The Stratham, N.H.-based company’s results missed analyst estimates, and market watchers said an uncertain macro-economic environment could impact the firm going forward.
“[There is] additional top-line risk from weaker orders and potential cancellations, as retailers continue to right-size inventories to keep up with slowing consumer demand,” said Citigroup analyst Kate McShane.
On the bright side, the firm did see improvements in its gross margin, which was up 750 basis points in the quarter.
“The company is slowly regaining some momentum, but this will likely be masked by negative foreign exchange in the back half of the year,” said Mitch Kummetz, an analyst at R.W. Baird. “Moreover, we don’t see as much margin opportunity over the balance of the year as was achieved in the first half.”
Timberland CFO Carrie Teffner said the company is focused on growing its top line across North America, Asia and Europe, as well as working with its suppliers and customers to mitigate supply-chain challenges.
The company continued to see revenue improvements and reported that sales in all regions were up for the quarter, with the strongest growth coming from Asia, at 10 percent. Total group revenue for the quarter rose 5 percent to $189 million. Global footwear sales rose 4 percent to $132 million, while apparel and accessories revenue increased 10 percent to $52 million.

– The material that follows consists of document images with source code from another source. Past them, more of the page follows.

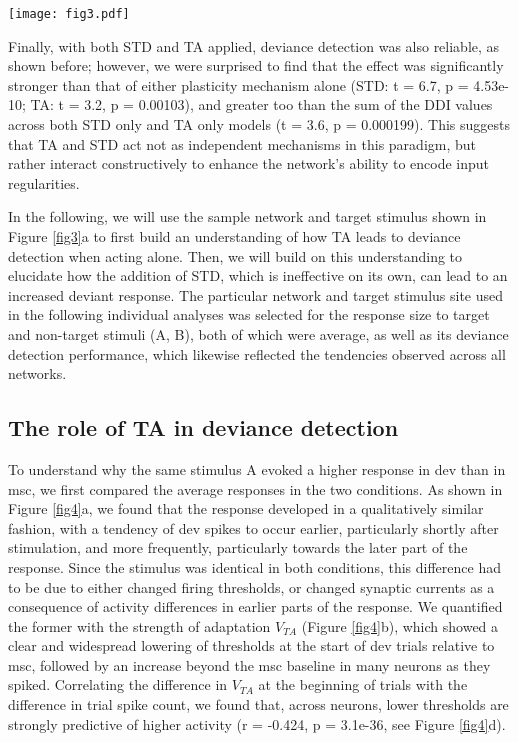 \documentclass[pdflatex,referee,iicol,sn-basic]{sn-jnl}
\theoremstyle{thmstyleone}%
\theoremstyle{thmstyletwo}%
\theoremstyle{thmstylethree}%
\begin{document}
\begin{figure*}%
    \centering
    \texttt{[image: fig3.pdf]}
    \caption{Deviance detection and SSA indices under model ablation. \textbf{a} Sample network responses to target stimulation, with the deviance detection index in each instance noted in the plot titles. \textbf{b, c} Deviance detection and SSA indices across networks and stimulus pairs. Significance was assessed by 1-sample t-tests. TODO p-values: text or table?}
    \label{fig3}
\end{figure*}

Finally, with both STD and TA applied, deviance detection was also reliable, as shown before; however, we were surprised to find that the effect was significantly stronger than that of either plasticity mechanism alone (STD: t = 6.7, p = 4.53e-10; TA: t = 3.2, p = 0.00103), and greater too than the sum of the DDI values across both STD only and TA only models (t = 3.6, p = 0.000199). This suggests that TA and STD act not as independent mechanisms in this paradigm, but rather interact constructively to enhance the network's ability to encode input regularities.

In the following, we will use the sample network and target stimulus shown in Figure \ref{fig3}a to first build an understanding of how TA leads to deviance detection when acting alone. Then, we will build on this understanding to elucidate how the addition of STD, which is ineffective on its own, can lead to an increased deviant response. The particular network and target stimulus site used in the following individual analyses was selected for the response size to target and non-target stimuli (A, B), both of which were average, as well as its deviance detection performance, which likewise reflected the tendencies observed across all networks.

\subsection{The role of TA in deviance detection}\label{sec-ta}

To understand why the same stimulus A evoked a higher response in dev than in msc, we first compared the average responses in the two conditions. As shown in Figure \ref{fig4}a, we found that the response developed in a qualitatively similar fashion, with a tendency of dev spikes to occur earlier, particularly shortly after stimulation, and more frequently, particularly towards the later part of the response. Since the stimulus was identical in both conditions, this difference had to be due to either changed firing thresholds, or changed synaptic currents as a consequence of activity differences in earlier parts of the response. We quantified the former with the strength of adaptation $V_{TA}$ (Figure \ref{fig4}b), which showed a clear and widespread lowering of thresholds at the start of dev trials relative to msc, followed by an increase beyond the msc baseline in many neurons as they spiked. Correlating the difference in $V_{TA}$ at the beginning of trials with the difference in trial spike count, we found that, across neurons, lower thresholds are strongly predictive of higher activity (r = -0.424, p = 3.1e-36, see Figure \ref{fig4}d).
\end{document}
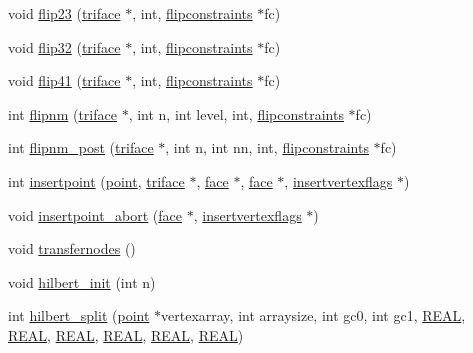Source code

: \begin{DoxyCompactItemize}
\item 
void \hyperlink{classtetgenmesh_a134475b2c7d8269686cf3d7fbe11183d}{flip23} (\hyperlink{classtetgenmesh_1_1triface}{triface} $\ast$, int, \hyperlink{classtetgenmesh_1_1flipconstraints}{flipconstraints} $\ast$fc)
\item 
void \hyperlink{classtetgenmesh_a42d0630c17e609dc3224975693a992c4}{flip32} (\hyperlink{classtetgenmesh_1_1triface}{triface} $\ast$, int, \hyperlink{classtetgenmesh_1_1flipconstraints}{flipconstraints} $\ast$fc)
\item 
void \hyperlink{classtetgenmesh_a061a1d2f047d12726215eac51c7bb5a1}{flip41} (\hyperlink{classtetgenmesh_1_1triface}{triface} $\ast$, int, \hyperlink{classtetgenmesh_1_1flipconstraints}{flipconstraints} $\ast$fc)
\item 
int \hyperlink{classtetgenmesh_aab593bf52c98bf0315b39afc65c06312}{flipnm} (\hyperlink{classtetgenmesh_1_1triface}{triface} $\ast$, int n, int level, int, \hyperlink{classtetgenmesh_1_1flipconstraints}{flipconstraints} $\ast$fc)
\item 
int \hyperlink{classtetgenmesh_ac77db19e27c38b0ddace0482ffbd28a0}{flipnm\-\_\-post} (\hyperlink{classtetgenmesh_1_1triface}{triface} $\ast$, int n, int nn, int, \hyperlink{classtetgenmesh_1_1flipconstraints}{flipconstraints} $\ast$fc)
\item 
int \hyperlink{classtetgenmesh_a5d85611ca91db181e357457beb13a633}{insertpoint} (\hyperlink{classtetgenmesh_ace3fb4f80389185b7c9b18ab69a3dea2}{point}, \hyperlink{classtetgenmesh_1_1triface}{triface} $\ast$, \hyperlink{classtetgenmesh_1_1face}{face} $\ast$, \hyperlink{classtetgenmesh_1_1face}{face} $\ast$, \hyperlink{classtetgenmesh_1_1insertvertexflags}{insertvertexflags} $\ast$)
\item 
void \hyperlink{classtetgenmesh_ac7173aaaeb5600daa685af9c2c718834}{insertpoint\-\_\-abort} (\hyperlink{classtetgenmesh_1_1face}{face} $\ast$, \hyperlink{classtetgenmesh_1_1insertvertexflags}{insertvertexflags} $\ast$)
\item 
void \hyperlink{classtetgenmesh_aca4cdd18ce8662d83d00f3be302e594d}{transfernodes} ()
\item 
void \hyperlink{classtetgenmesh_a5b84bd9ae3b1797a1e11730b23c1a2c0}{hilbert\-\_\-init} (int n)
\item 
int \hyperlink{classtetgenmesh_a11227c742897ec6e617a82dc61fc460d}{hilbert\-\_\-split} (\hyperlink{classtetgenmesh_ace3fb4f80389185b7c9b18ab69a3dea2}{point} $\ast$vertexarray, int arraysize, int gc0, int gc1, \hyperlink{tetgen_8h_a4b654506f18b8bfd61ad2a29a7e38c25}{R\-E\-A\-L}, \hyperlink{tetgen_8h_a4b654506f18b8bfd61ad2a29a7e38c25}{R\-E\-A\-L}, \hyperlink{tetgen_8h_a4b654506f18b8bfd61ad2a29a7e38c25}{R\-E\-A\-L}, \hyperlink{tetgen_8h_a4b654506f18b8bfd61ad2a29a7e38c25}{R\-E\-A\-L}, \hyperlink{tetgen_8h_a4b654506f18b8bfd61ad2a29a7e38c25}{R\-E\-A\-L}, \hyperlink{tetgen_8h_a4b654506f18b8bfd61ad2a29a7e38c25}{R\-E\-A\-L})

\end{DoxyCompactItemize}
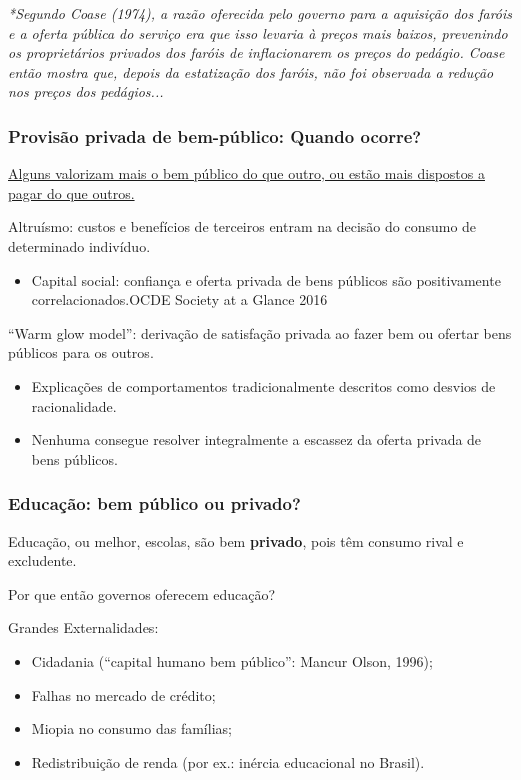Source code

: \documentclass[a4paper,12pt]{article}[abntex2]
\begin{document}
\textit{*Segundo Coase (1974), a razão oferecida pelo governo para a aquisição dos faróis e a oferta pública do serviço era que isso levaria à preços mais baixos, prevenindo os proprietários privados dos faróis de inflacionarem os preços do pedágio. Coase então mostra que, depois da estatização dos faróis, não foi observada a redução nos preços dos pedágios...}

\subsubsection{\textbf{Provisão privada de bem-público: Quando ocorre?}}
\href{https://g1.globo.com/jornal-nacional/noticia/2024/01/20/moradores-se-unem-para-reconstruir-ponte-que-foi-destruida-por-enchente-no-rio-grande-do-sul.ghtml}{Alguns valorizam mais o bem público do que outro, ou estão mais dispostos a pagar do que outros.}

Altruísmo: custos e benefícios de terceiros entram na decisão do consumo de determinado indivíduo.\begin{itemize}
    \item Capital social: confiança e oferta privada de bens públicos são positivamente correlacionados.OCDE Society at a Glance 2016
\end{itemize}

“Warm glow model”: derivação de satisfação privada ao fazer bem ou ofertar bens públicos para os outros. \begin{itemize}
    \item Explicações de comportamentos tradicionalmente descritos como desvios de racionalidade.     
    \item Nenhuma consegue resolver integralmente a escassez da oferta privada de bens públicos.
\end{itemize}

\subsubsection{\textbf{Educação: bem público ou privado?}}
Educação, ou melhor, escolas, são bem \textbf{privado}, pois têm consumo rival e excludente. 

Por que então governos oferecem educação?

Grandes Externalidades:\begin{itemize}
    \item Cidadania (“capital humano bem público”: Mancur Olson, 1996);
    \item Falhas no mercado de crédito;
    \item Miopia no consumo das famílias;
    \item Redistribuição de renda (por ex.: inércia educacional no Brasil).
\end{itemize}
\end{document}
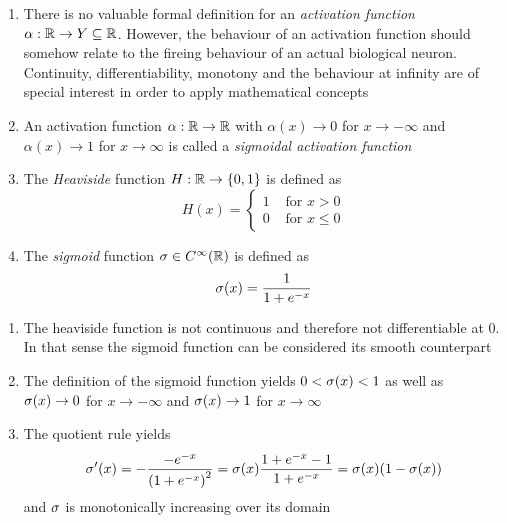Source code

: \begin{definition}
    \hfill
    \begin{enumerate}
        \item There is no valuable formal definition for an \emph{activation function}
              \( \alpha: \mathbb{R} \to Y \subseteq \mathbb{R} \). However, the behaviour of an activation function should
              somehow relate to the fireing behaviour of an actual biological neuron. Continuity,
              differentiability, monotony and the behaviour at infinity are of special interest in order
              to apply mathematical concepts
        \item An activation function \( \alpha: \mathbb{R} \to \mathbb{R} \) with \( \alpha(x) \to 0 \)
              for \( x \to -\infty \) and \( \alpha(x) \to 1 \) for \( x \to \infty \) is called a
              \emph{sigmoidal activation function}
        \item The \emph{Heaviside} function \( H: \mathbb{R} \to \{ 0, 1 \} \) is defined as
              \[
                  H(x) = \left \{
                  \begin{array}{ll}
                      1 & \text{ for } x > 0  \\
                      0 & \text{ for }x \le 0
                  \end{array}
                  \right.
              \]
        \item The \emph{sigmoid} function \( \sigma \in C^\infty(\mathbb{R}) \) is defined as
              \[
                  \sigma(x) = \frac{1}{1 + e^{-x}}
              \]
    \end{enumerate}
\end{definition}
\bigskip


\begin{remarks}
    \hfill
    \begin{enumerate}
        \item The heaviside function is not continuous and therefore not differentiable at \( 0 \).
              In that sense the sigmoid function can be considered its smooth counterpart
        \item The definition of the sigmoid function yields \( 0 < \sigma(x) < 1 \) as well as
              \( \sigma(x) \to 0 \) for \( x \to -\infty \) and \( \sigma(x) \to 1 \)
              for \( x \to \infty \)
        \item The quotient rule yields
              \[
                  \sigma'(x)
                  = -\frac{-e^{-x}}{{(1 + e^{-x})}^2}
                  = \sigma(x) \frac{1 + e^{-x} - 1}{1 + e^{-x}}
                  = \sigma(x)(1 - \sigma(x))
              \]
              and \( \sigma \) is monotonically increasing over its domain
    \end{enumerate}
\end{remarks}
\bigskip


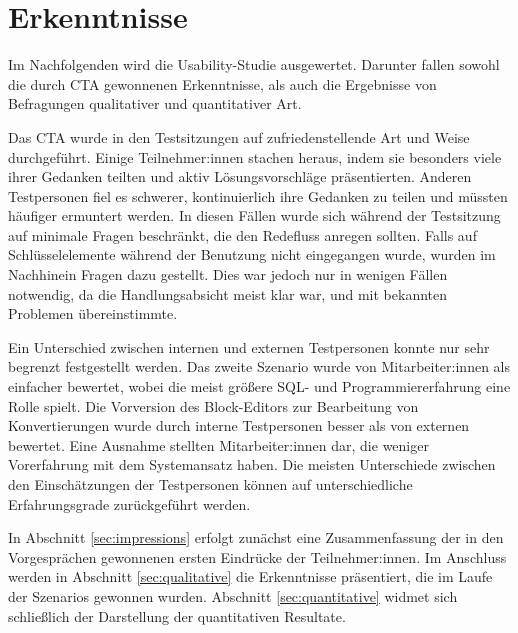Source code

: \section{Erkenntnisse}

Im Nachfolgenden wird die Usability-Studie ausgewertet. Darunter fallen sowohl die durch \acs{CTA} gewonnenen Erkenntnisse, als auch die Ergebnisse von Befragungen qualitativer und quantitativer Art.

Das \ac{CTA} wurde in den Testsitzungen auf zufriedenstellende Art und Weise durchgeführt. Einige Teilnehmer:innen stachen heraus, indem sie besonders viele ihrer Gedanken teilten und aktiv Lösungsvorschläge präsentierten. Anderen Testpersonen fiel es schwerer, kontinuierlich ihre Gedanken zu teilen und müssten häufiger ermuntert werden. In diesen Fällen wurde sich während der Testsitzung auf minimale Fragen beschränkt, die den Redefluss anregen sollten. Falls auf Schlüsselelemente während der Benutzung nicht eingegangen wurde, wurden im Nachhinein Fragen dazu gestellt. Dies war jedoch nur in wenigen Fällen notwendig, da die Handlungsabsicht meist klar war, und mit bekannten Problemen übereinstimmte.

Ein Unterschied zwischen internen und externen Testpersonen konnte nur sehr begrenzt festgestellt werden. Das zweite Szenario wurde von Mitarbeiter:innen als einfacher bewertet, wobei die meist größere \ac{SQL}- und Programmiererfahrung eine Rolle spielt. Die Vorversion des Block-Editors zur Bearbeitung von Konvertierungen wurde durch interne Testpersonen besser als von externen bewertet. Eine Ausnahme stellten Mitarbeiter:innen dar, die weniger Vorerfahrung mit dem Systemansatz haben. Die meisten Unterschiede zwischen den Einschätzungen der Testpersonen können auf unterschiedliche  Erfahrungsgrade zurückgeführt werden.

In Abschnitt \ref{sec:impressions} erfolgt zunächst eine Zusammenfassung der in den Vorgesprächen gewonnenen ersten Eindrücke der Teilnehmer:innen. Im Anschluss werden in Abschnitt \ref{sec:qualitative} die Erkenntnisse präsentiert, die im Laufe der Szenarios gewonnen wurden. Abschnitt \ref{sec:quantitative} widmet sich schließlich der Darstellung der quantitativen Resultate.
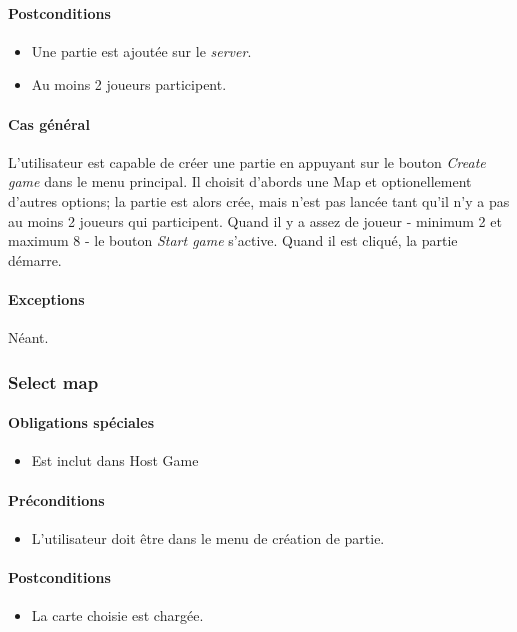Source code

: \documentclass[a4paper,11pt]{report}
\begin{document}
\paragraph{Postconditions}
\begin{itemize}
 \item Une partie est ajoutée sur le \textit{server}.
 \item Au moins 2 joueurs participent.
\end{itemize}
\paragraph{Cas général}
L'utilisateur est capable de créer une partie en appuyant sur le bouton \og \textit{Create game} \fg dans le menu principal.
Il choisit d'abords une Map et optionellement d'autres options; la partie est alors crée, mais n'est pas lancée tant qu'il n'y a pas au moins 2 joueurs qui participent.
Quand il y a assez de joueur - minimum 2 et maximum 8 - le bouton \og \textit{Start game} \fg s'active. Quand il est cliqué, la partie démarre.
\paragraph{Exceptions} Néant.

\newpage
\subsubsection{Select map}
\paragraph{Obligations spéciales}
\begin{itemize}
 \item Est inclut dans Host Game
\end{itemize}
\paragraph{Préconditions}
\begin{itemize}
 \item L'utilisateur doit être dans le menu de création de partie.
\end{itemize}
\paragraph{Postconditions}
\begin{itemize}
 \item La carte choisie est chargée.
\end{itemize}
\end{document}
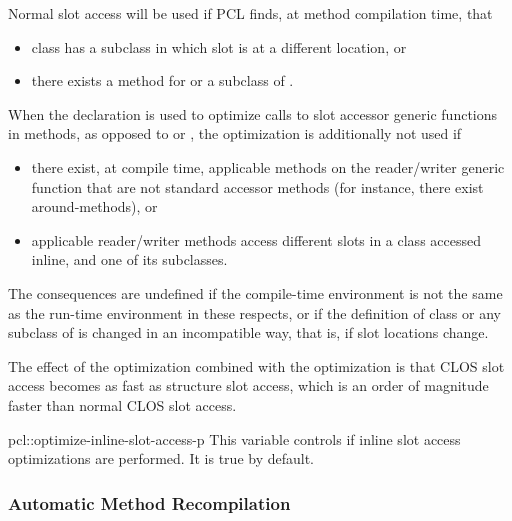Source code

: Normal slot access will be used if PCL finds, at method compilation
time, that

\begin{itemize}
\item class  has a subclass in which slot  is at a
  different location, or

\item there exists a  method for
   or a subclass of .
\end{itemize}
  
When the declaration is used to optimize calls to slot accessor
generic functions in methods, as opposed to  or
, the optimization is additionally not used if

\begin{itemize}
\item there exist, at compile time, applicable methods on the
  reader/writer generic function that are not standard accessor
  methods (for instance, there exist around-methods), or
  
\item applicable reader/writer methods access different slots in a
  class accessed inline, and one of its subclasses.
\end{itemize}

The consequences are undefined if the compile-time environment is not
the same as the run-time environment in these respects, or if the
definition of class  or any subclass of  is
changed in an incompatible way, that is, if slot locations change.

The effect of the  optimization combined with the
 optimization is that CLOS slot access becomes as
fast as structure slot access, which is an order of magnitude faster
than normal CLOS slot access.

\begin{defvar}{pcl::}{optimize-inline-slot-access-p}
  This variable controls if inline slot access optimizations are
  performed.  It is true by default.
\end{defvar}



\subsubsection{Automatic Method Recompilation}
  
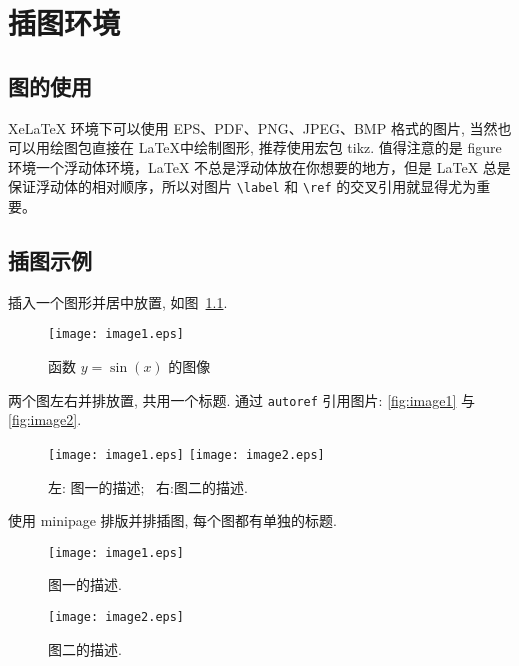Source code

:\documentclass[master]{shnuthesis}
\begin{document}

\chapter{插图环境}

\section{图的使用}

XeLaTeX 环境下可以使用 EPS、PDF、PNG、JPEG、BMP 格式的图片, 当然也可以用绘图包直接在 \LaTeX 中绘制图形, 推荐使用宏包 tikz. 值得注意的是 figure 环境一个浮动体环境，LaTeX 不总是浮动体放在你想要的地方，但是 LaTeX 总是保证浮动体的相对顺序，所以对图片 \verb|\label| 和 \verb|\ref| 的交叉引用就显得尤为重要。

\section{插图示例}

插入一个图形并居中放置, 如图~\ref{fig:sinx}.
\begin{figure}[htp!]
  \centering
  \texttt{[image: image1.eps]}
  \caption{函数 $y=\sin(x)$ 的图像}\label{fig:sinx}
\end{figure}

两个图左右并排放置, 共用一个标题. 通过 \verb|autoref| 引用图片: \autoref{fig:image1} 与 \autoref{fig:image2}.
\begin{figure}[htp!]
\centering
  \texttt{[image: image1.eps]}
  \hfill
  \texttt{[image: image2.eps]}
  \caption{左: 图一的描述;~ 右:图二的描述.}
  \label{fig:image}
\end{figure}

\clearpage
使用 minipage 排版并排插图, 每个图都有单独的标题.
\begin{figure}[htp!]
\begin{minipage}[t]{0.48\linewidth}
\centering
  \texttt{[image: image1.eps]}
    \caption{图一的描述.}
    \label{fig:image1}
\end{minipage}
  \hfill
\begin{minipage}[t]{0.48\linewidth}
\centering
   \texttt{[image: image2.eps]}
   \caption{图二的描述.}
   \label{fig:image2}
\end{minipage}
\end{figure}
\end{document}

For the period ended July 2, Timberland reported a net loss of $23.5 million, or 44 cents a share, compared with a net loss of $19.2 million, or 34 cents, in the same quarter a year ago. Analysts polled on Yahoo Finance had been expecting, on average, a loss of 34 cents. The bottom line was adversely impacted by a $13.2 million non-cash, pre-tax charge for the impairment of certain goodwill and intangible assets that are primarily related to the company’s Howies and Ipath brands.